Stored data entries
--- START ---
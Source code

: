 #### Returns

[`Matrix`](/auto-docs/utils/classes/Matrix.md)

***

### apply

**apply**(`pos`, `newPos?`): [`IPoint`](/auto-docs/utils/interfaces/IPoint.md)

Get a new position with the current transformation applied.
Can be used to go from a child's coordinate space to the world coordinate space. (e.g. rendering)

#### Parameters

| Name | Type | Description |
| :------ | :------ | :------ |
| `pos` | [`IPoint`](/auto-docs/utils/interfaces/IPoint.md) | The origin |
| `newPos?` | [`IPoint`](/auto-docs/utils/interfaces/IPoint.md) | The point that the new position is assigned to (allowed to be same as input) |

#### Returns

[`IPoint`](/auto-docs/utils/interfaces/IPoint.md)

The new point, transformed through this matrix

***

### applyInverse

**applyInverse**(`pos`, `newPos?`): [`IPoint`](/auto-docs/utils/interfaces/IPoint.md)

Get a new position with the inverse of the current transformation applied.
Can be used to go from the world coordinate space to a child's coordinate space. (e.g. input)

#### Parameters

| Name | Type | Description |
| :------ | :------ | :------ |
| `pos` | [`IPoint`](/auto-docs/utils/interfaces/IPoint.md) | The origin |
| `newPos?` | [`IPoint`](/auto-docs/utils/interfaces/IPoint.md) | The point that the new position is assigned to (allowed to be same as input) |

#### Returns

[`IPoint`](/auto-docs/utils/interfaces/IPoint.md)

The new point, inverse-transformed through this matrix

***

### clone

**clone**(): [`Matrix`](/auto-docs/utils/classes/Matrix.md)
--- END ---
### PROBLEM STATEMENT
Each record above, from first to last, should be written out again exactly.

### TASK RESULT
Source code

: #### Returns

[`Matrix`](/auto-docs/utils/classes/Matrix.md)

***

### apply

**apply**(`pos`, `newPos?`): [`IPoint`](/auto-docs/utils/interfaces/IPoint.md)

Get a new position with the current transformation applied.
Can be used to go from a child's coordinate space to the world coordinate space. (e.g. rendering)

#### Parameters

| Name | Type | Description |
| :------ | :------ | :------ |
| `pos` | [`IPoint`](/auto-docs/utils/interfaces/IPoint.md) | The origin |
| `newPos?` | [`IPoint`](/auto-docs/utils/interfaces/IPoint.md) | The point that the new position is assigned to (allowed to be same as input) |

#### Returns

[`IPoint`](/auto-docs/utils/interfaces/IPoint.md)

The new point, transformed through this matrix

***

### applyInverse

**applyInverse**(`pos`, `newPos?`): [`IPoint`](/auto-docs/utils/interfaces/IPoint.md)

Get a new position with the inverse of the current transformation applied.
Can be used to go from the world coordinate space to a child's coordinate space. (e.g. input)

#### Parameters

| Name | Type | Description |
| :------ | :------ | :------ |
| `pos` | [`IPoint`](/auto-docs/utils/interfaces/IPoint.md) | The origin |
| `newPos?` | [`IPoint`](/auto-docs/utils/interfaces/IPoint.md) | The point that the new position is assigned to (allowed to be same as input) |

#### Returns

[`IPoint`](/auto-docs/utils/interfaces/IPoint.md)

The new point, inverse-transformed through this matrix

***

### clone

**clone**(): [`Matrix`](/auto-docs/utils/classes/Matrix.md)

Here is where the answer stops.